Gospel Reflection Aug 11 – Deacon Frank
Sunday, August 11
Ninteenth Sunday in Ordinary Time
Luke 12: 32 – 48
Gospel:
Jesus said to his disciples:
“Gird your loins and light your lamps
and be like servants who await their master’s return from a wedding,
ready to open immediately when he comes and knocks.
Blessed are those servants
whom the master finds vigilant on his arrival.
Amen, I say to you, he will gird himself,
have the servants recline at table, and proceed to wait on them.
And should he come in the second or third watch
and find them prepared in this way,
blessed are those servants.
Be sure of this:
if the master of the house had known the hour
when the thief was coming,
he would not have let his house be broken into.
You also must be prepared, for at an hour you do not expect,
the Son of Man will come.”
Gospel Reflection:
El Paso, Dayton, Las Vegas, Columbine, Amish children, and so many other mass shootings in recent years — the world seems to have lost its reference point. In so many ways we just live through these tragedies. One shooting begins to run into the next and becomes nameless to us as we numb ourselves to all of it in order to simply cope. The flag nows flies at half mast seemingly perpetually.
This week’s Gospel is a continuation of last week’s. Refer back to Deacon Frank’s reflection from last week about the man who had plenty and planned for a cushy future not realizing that his life would be forfeited that very day. Installing and operating home security systems are meant to guard us when we don’t want or cannot be constantly vigilant. Security is an illusion. We cannot buy our security. Today’s Gospel passage is yet a further reminder that we must not be like that man in last week’s Gospel.
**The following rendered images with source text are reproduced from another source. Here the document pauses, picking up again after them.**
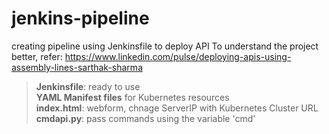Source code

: # jenkins-pipeline
creating pipeline using Jenkinsfile to deploy API
To understand the project better, refer:
https://www.linkedin.com/pulse/deploying-apis-using-assembly-lines-sarthak-sharma

> <B>Jenkinsfile</B>: ready to use </BR>
> <B>YAML Manifest files</B> for Kubernetes resources </BR>
> <B>index.html</B>: webform, chnage ServerIP with Kubernetes Cluster URL </BR>
> <B>cmdapi.py</B>: pass commands using the variable 'cmd' </BR>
Jesus tells us today to be ready for when the Master comes. For all our efforts, there is no way we can know when or how the Master will call on us. So what is one to do? First, we must keep in mind that God loves us completely and perpetually in ways it is impossible for us to comprehend — regardless of who we are and what we have done. It is inconceivable for us to understand this — but there in lies the rub. While that projection of God’s love is automatic and constant, to receive that love, we must be in relationship with Him, to desire and work toward knowing Him by spending time with Him — in the Mass, in the Eucharist, in prayer — all the while living in relationship with Him. He will call on us, not as a thief in the night, but it is hoped as an old friend someone who knows us and we know Him. Are we ready?